### ASSIGNMENT
Return, unchanged and with no pictures, the lines below from the very first through the one that contains "Устанавливает начальное значение".

### Stored data entries
━━━━━━━━

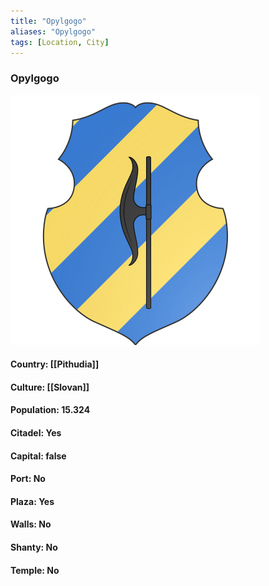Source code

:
 ```yaml
---
title: "Opylgogo"
aliases: "Opylgogo"
tags: [Location, City]
---
```

### Opylgogo
![](attachment/3224e5d0a9eafcf7a555d64ca51d5e18.svg)

#### Country: [[Pithudia]]

#### Culture: [[Slovan]]

#### Population: 15.324

#### Citadel: Yes

#### Capital: false

#### Port: No

#### Plaza: Yes

#### Walls: No

#### Shanty: No

#### Temple: No

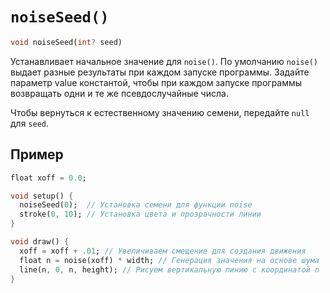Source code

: # `noiseSeed()`

```dart
void noiseSeed(int? seed)
```

Устанавливает начальное значение для `noise()`. По умолчанию `noise()` выдает разные результаты при каждом запуске программы. Задайте параметр value константой, чтобы при каждом запуске программы возвращать одни и те же псевдослучайные числа.

Чтобы вернуться к естественному значению семени, передайте `null` для `seed`.

## Пример

```dart
float xoff = 0.0;

void setup() {
  noiseSeed(0);  // Установка семени для функции noise
  stroke(0, 10); // Установка цвета и прозрачности линии
}

void draw() {
  xoff = xoff + .01; // Увеличиваем смещение для создания движения
  float n = noise(xoff) * width; // Генерация значения на основе шума
  line(n, 0, n, height); // Рисуем вертикальную линию с координатой n
}
```
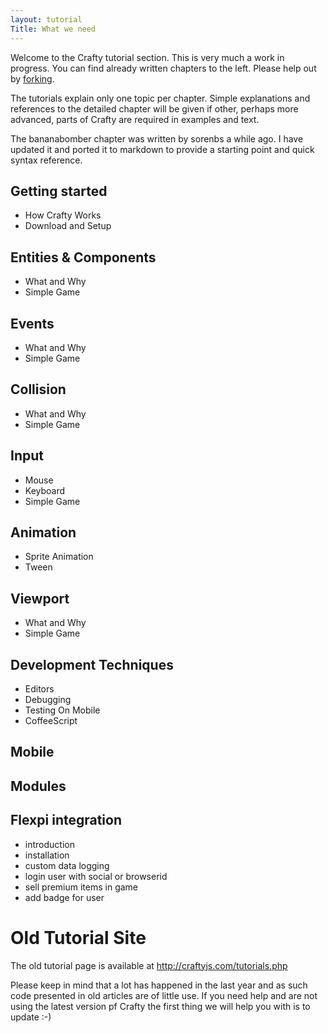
 ```yaml
---
layout: tutorial
Title: What we need
---
```


Welcome to the Crafty tutorial section. This is very much a work in progress. You can find already written chapters to the left. Please help out by [forking](https://github.com/craftyjs/craftyjs.github.com).


The tutorials explain only one topic per chapter. Simple explanations and references to the detailed chapter will be given if other, perhaps more advanced, parts of Crafty are required in examples and text.

The bananabomber chapter was written by sorenbs a while ago. I have updated it and ported it to markdown to provide a starting point and quick syntax reference.

## Getting started

* How Crafty Works
* Download and Setup

## Entities & Components

* What and Why
* Simple Game

## Events

* What and Why
* Simple Game

## Collision

* What and Why
* Simple Game

## Input

* Mouse
* Keyboard
* Simple Game

## Animation

* Sprite Animation
* Tween

## Viewport

* What and Why
* Simple Game

## Development Techniques

* Editors
* Debugging
* Testing On Mobile
* CoffeeScript

## Mobile

## Modules

## Flexpi integration

* introduction
* installation
* custom data logging
* login user with social or browserid
* sell premium items in game
* add badge for user

# Old Tutorial Site

The old tutorial page is available at http://craftyjs.com/tutorials.php

Please keep in mind that a lot has happened in the last year and as such code presented in old articles are of little use. If you need help and are not using the latest version pf Crafty the first thing we will help you with is to update :-)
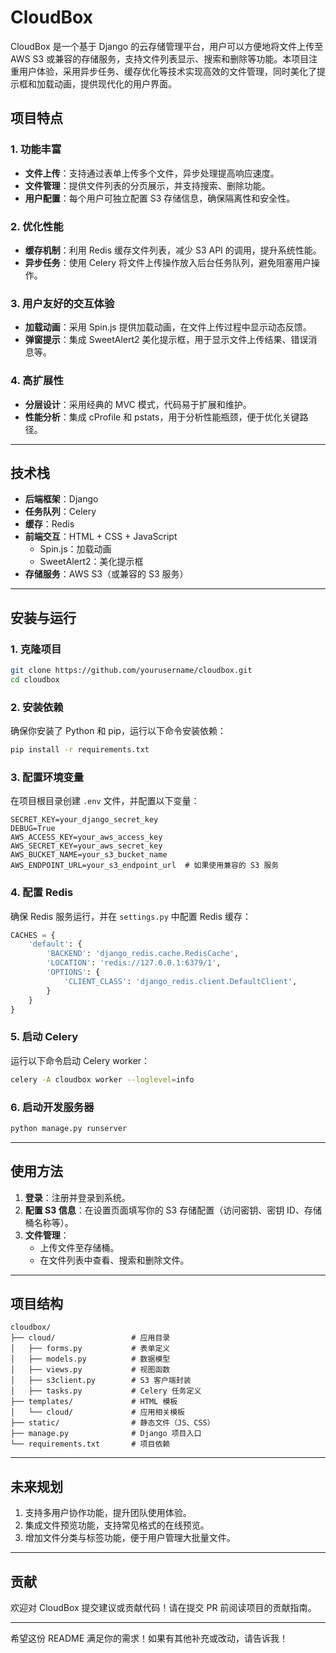 # CloudBox  

CloudBox 是一个基于 Django 的云存储管理平台，用户可以方便地将文件上传至 AWS S3 或兼容的存储服务，支持文件列表显示、搜索和删除等功能。本项目注重用户体验，采用异步任务、缓存优化等技术实现高效的文件管理，同时美化了提示框和加载动画，提供现代化的用户界面。  

## 项目特点  

### 1. 功能丰富  
- **文件上传**：支持通过表单上传多个文件，异步处理提高响应速度。  
- **文件管理**：提供文件列表的分页展示，并支持搜索、删除功能。  
- **用户配置**：每个用户可独立配置 S3 存储信息，确保隔离性和安全性。  

### 2. 优化性能  
- **缓存机制**：利用 Redis 缓存文件列表，减少 S3 API 的调用，提升系统性能。  
- **异步任务**：使用 Celery 将文件上传操作放入后台任务队列，避免阻塞用户操作。  

### 3. 用户友好的交互体验  
- **加载动画**：采用 Spin.js 提供加载动画，在文件上传过程中显示动态反馈。  
- **弹窗提示**：集成 SweetAlert2 美化提示框，用于显示文件上传结果、错误消息等。  

### 4. 高扩展性  
- **分层设计**：采用经典的 MVC 模式，代码易于扩展和维护。  
- **性能分析**：集成 cProfile 和 pstats，用于分析性能瓶颈，便于优化关键路径。  

---

## 技术栈  
- **后端框架**：Django  
- **任务队列**：Celery  
- **缓存**：Redis  
- **前端交互**：HTML + CSS + JavaScript  
  - Spin.js：加载动画  
  - SweetAlert2：美化提示框  
- **存储服务**：AWS S3（或兼容的 S3 服务）  

---

## 安装与运行  

### 1. 克隆项目  
```bash  
git clone https://github.com/yourusername/cloudbox.git  
cd cloudbox  
```  

### 2. 安装依赖  
确保你安装了 Python 和 pip，运行以下命令安装依赖：  
```bash  
pip install -r requirements.txt  
```  

### 3. 配置环境变量  
在项目根目录创建 `.env` 文件，并配置以下变量：  
```env  
SECRET_KEY=your_django_secret_key  
DEBUG=True  
AWS_ACCESS_KEY=your_aws_access_key  
AWS_SECRET_KEY=your_aws_secret_key  
AWS_BUCKET_NAME=your_s3_bucket_name  
AWS_ENDPOINT_URL=your_s3_endpoint_url  # 如果使用兼容的 S3 服务  
```  

### 4. 配置 Redis  
确保 Redis 服务运行，并在 `settings.py` 中配置 Redis 缓存：  
```python  
CACHES = {  
    'default': {  
        'BACKEND': 'django_redis.cache.RedisCache',  
        'LOCATION': 'redis://127.0.0.1:6379/1',  
        'OPTIONS': {  
            'CLIENT_CLASS': 'django_redis.client.DefaultClient',  
        }  
    }  
}  
```  

### 5. 启动 Celery  
运行以下命令启动 Celery worker：  
```bash  
celery -A cloudbox worker --loglevel=info  
```  

### 6. 启动开发服务器  
```bash  
python manage.py runserver  
```  

---

## 使用方法  

1. **登录**：注册并登录到系统。  
2. **配置 S3 信息**：在设置页面填写你的 S3 存储配置（访问密钥、密钥 ID、存储桶名称等）。  
3. **文件管理**：  
   - 上传文件至存储桶。  
   - 在文件列表中查看、搜索和删除文件。  

---

## 项目结构  

```plaintext  
cloudbox/  
├── cloud/                 # 应用目录  
│   ├── forms.py           # 表单定义  
│   ├── models.py          # 数据模型  
│   ├── views.py           # 视图函数  
│   ├── s3client.py        # S3 客户端封装  
│   ├── tasks.py           # Celery 任务定义  
├── templates/             # HTML 模板  
│   └── cloud/             # 应用相关模板  
├── static/                # 静态文件（JS、CSS）  
├── manage.py              # Django 项目入口  
└── requirements.txt       # 项目依赖  
```  

---

## 未来规划  

1. 支持多用户协作功能，提升团队使用体验。  
2. 集成文件预览功能，支持常见格式的在线预览。  
3. 增加文件分类与标签功能，便于用户管理大批量文件。  

---

## 贡献  
欢迎对 CloudBox 提交建议或贡献代码！请在提交 PR 前阅读项目的贡献指南。  

---  

希望这份 README 满足你的需求！如果有其他补充或改动，请告诉我！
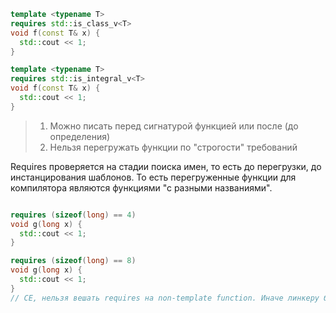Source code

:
 ```c++
template <typename T>
requires std::is_class_v<T>
void f(const T& x) {
  std::cout << 1;
}

template <typename T>
requires std::is_integral_v<T>
void f(const T& x) {
  std::cout << 1;
}
```
> 1. Можно писать перед сигнатурой функцией или после (до определения)
> 2. Нельзя перегружать функции по "строгости" требований

Requires проверяется на стадии поиска имен, то есть до перегрузки, до инстанцирования шаблонов. То есть перегруженные функции для компилятора являются функциями "с разными названиями". 
```c++

requires (sizeof(long) == 4)
void g(long x) {
  std::cout << 1;
}

requires (sizeof(long) == 8)
void g(long x) {
  std::cout << 1;
}
// CE, нельзя вешать requires на non-template function. Иначе линкеру будет плохо

```
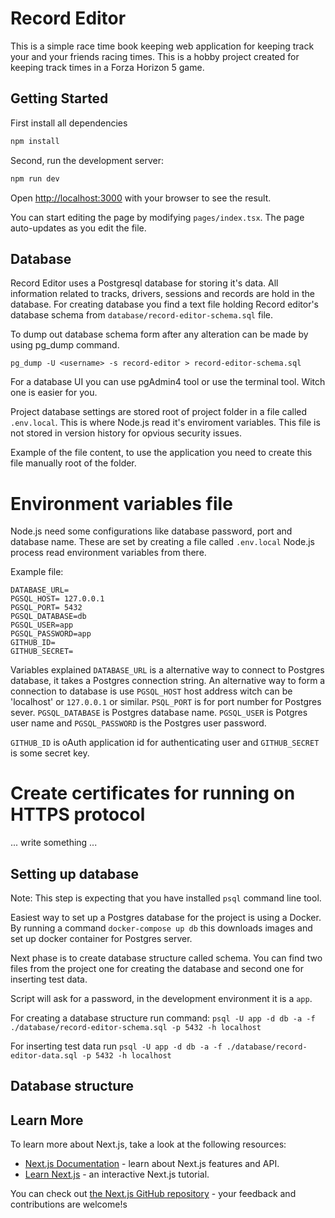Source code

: # Record Editor

This is a simple race time book keeping web application for keeping track your and your friends racing times. This is a hobby project  created for keeping track times in a Forza Horizon 5 game.

## Getting Started

First install all dependencies

```bash
npm install
```

Second, run the development server:

```bash
npm run dev
```

Open [http://localhost:3000](http://localhost:3000) with your browser to see the result.

You can start editing the page by modifying `pages/index.tsx`. The page auto-updates as you edit the file.

## Database

Record Editor uses a Postgresql database for storing it's data. All information related to tracks, drivers, sessions and records are hold in the database. For creating database you find a text file holding Record editor's database schema from `database/record-editor-schema.sql` file.

To dump out database schema form after any alteration can be made by using pg_dump command.

`pg_dump -U <username> -s record-editor > record-editor-schema.sql`

For a database UI you can use pgAdmin4 tool or use the terminal tool. Witch one is easier for you.

Project database settings are stored root of project folder in a file called `.env.local`. This is where Node.js read it's enviroment variables. This file is not stored in version history for opvious security issues.

Example of the file content, to use the application you need to create this file manually root of the folder.

# Environment variables file

Node.js need some configurations like database password, port and database name. These are set by creating a file called `.env.local` Node.js process read environment variables from there. 

Example file: 

```
DATABASE_URL=
PGSQL_HOST= 127.0.0.1
PGSQL_PORT= 5432
PGSQL_DATABASE=db
PGSQL_USER=app
PGSQL_PASSWORD=app 
GITHUB_ID=
GITHUB_SECRET=
```

Variables explained `DATABASE_URL` is a alternative way to connect to Postgres database, it takes a Postgres connection string. An alternative way to form a connection to database is use `PGSQL_HOST` host address witch can be 'localhost' or `127.0.0.1` or similar. `PSQL_PORT` is for port number for Postgres sever. `PGSQL_DATABASE` is Postgres database name. `PGSQL_USER` is Potgres user name and `PGSQL_PASSWORD` is the Postgres user password.

`GITHUB_ID` is oAuth application id for authenticating user and `GITHUB_SECRET` is some secret key.


# Create certificates for running on HTTPS protocol

... write something ...

## Setting up database

Note: This step is expecting that you have installed `psql` command line tool.

Easiest way to set up a Postgres database for the project is using a Docker. By running a command `docker-compose up db` this downloads images and set up docker container for Postgres server.

Next phase is to create database structure called schema. You can find two files from the project one for creating the database and second one for inserting test data.

Script will ask for a password, in the development environment it is a `app`.

For creating a database structure run command: `psql -U app -d db -a -f ./database/record-editor-schema.sql -p 5432 -h localhost`

For inserting test data run `psql -U app -d db -a -f ./database/record-editor-data.sql -p 5432 -h localhost`

## Database structure

## Learn More 

To learn more about Next.js, take a look at the following resources:

- [Next.js Documentation](https://nextjs.org/docs) - learn about Next.js features and API.
- [Learn Next.js](https://nextjs.org/learn) - an interactive Next.js tutorial.

You can check out [the Next.js GitHub repository](https://github.com/vercel/next.js/) - your feedback and contributions are welcome!s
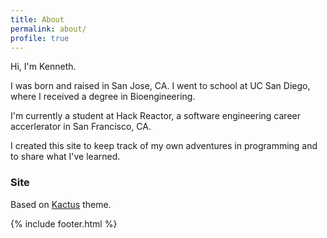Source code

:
 ```yaml
---
title: About
permalink: about/
profile: true
---
```


Hi, I'm Kenneth.

I was born and raised in San Jose, CA. I went to school at UC San Diego, where I received a degree in Bioengineering.

I'm currently a student at Hack Reactor, a software engineering career accerlerator in San Francisco, CA.

I created this site to keep track of my own adventures in programming and to share what I've learned.

### Site

Based on [Kactus](https://github.com/nickbalestra/kactus) theme.

{% include footer.html %}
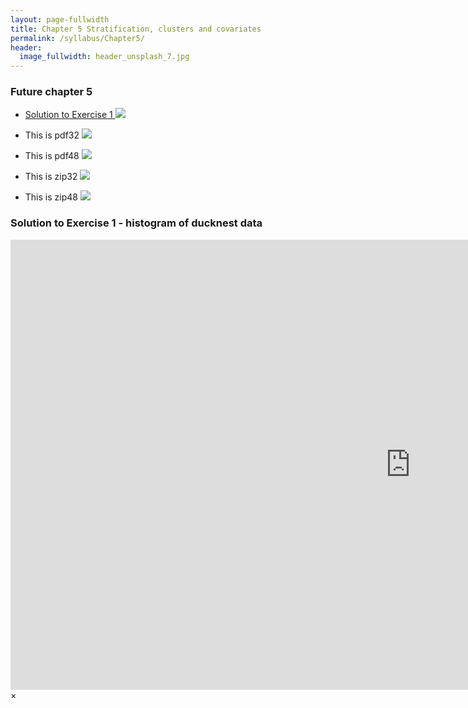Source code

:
 ```yaml
---
layout: page-fullwidth
title: Chapter 5 Stratification, clusters and covariates
permalink: /syllabus/Chapter5/
header:
  image_fullwidth: header_unsplash_7.jpg
---
```


### Future chapter 5

* <a href="#" data-reveal-id="videoModal">Solution to Exercise 1 <img src="{{site.baseurl}}/images/video32.png"></a>

* This is pdf32 <img src="{{site.baseurl}}/images/pdf32.png">
* This is pdf48 <img src="{{site.baseurl}}/images/pdf48.png">

* This is zip32 <img src="{{site.baseurl}}/images/zip32.png">
* This is zip48 <img src="{{site.baseurl}}/images/zip48.png">


<div id="videoModal" class="reveal-modal large" data-reveal="" aria-labelledby="modalTitle">
  <h3 id="modalTitle">Solution to Exercise 1 - histogram of ducknest data</h3>
  <div class="flex-video widescreen" style="display: block;">
    <iframe width="1280" height="720" src="https://www.youtube.com/embed/mSVPvLeGawU?vq=hd720&amp;rel=0" frameborder="0" allowfullscreen></iframe>
  </div>
  <a class="close-reveal-modal">&#215;</a>
</div>

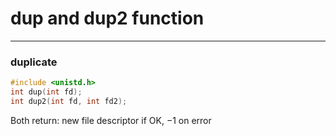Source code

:# dup and dup2 function

---

### duplicate 

```c
#include <unistd.h>
int dup(int fd);
int dup2(int fd, int fd2);
```

Both return: new file descriptor if OK, −1 on error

━━━━━━━━

### TASK RESULT
Source code

:
 ```yaml
---
title: "Opylgogo"
aliases: "Opylgogo"
tags: [Location, City]
---
```

### Opylgogo
![](attachment/3224e5d0a9eafcf7a555d64ca51d5e18.svg)

#### Country: [[Pithudia]]

#### Culture: [[Slovan]]

#### Population: 15.324

#### Citadel: Yes

#### Capital: false

#### Port: No

#### Plaza: Yes

#### Walls: No

#### Shanty: No

#### Temple: No

Source code

: # `noiseSeed()`

```dart
void noiseSeed(int? seed)
```

Устанавливает начальное значение для `noise()`. По умолчанию `noise()` выдает разные результаты при каждом запуске программы. Задайте параметр value константой, чтобы при каждом запуске программы возвращать одни и те же псевдослучайные числа.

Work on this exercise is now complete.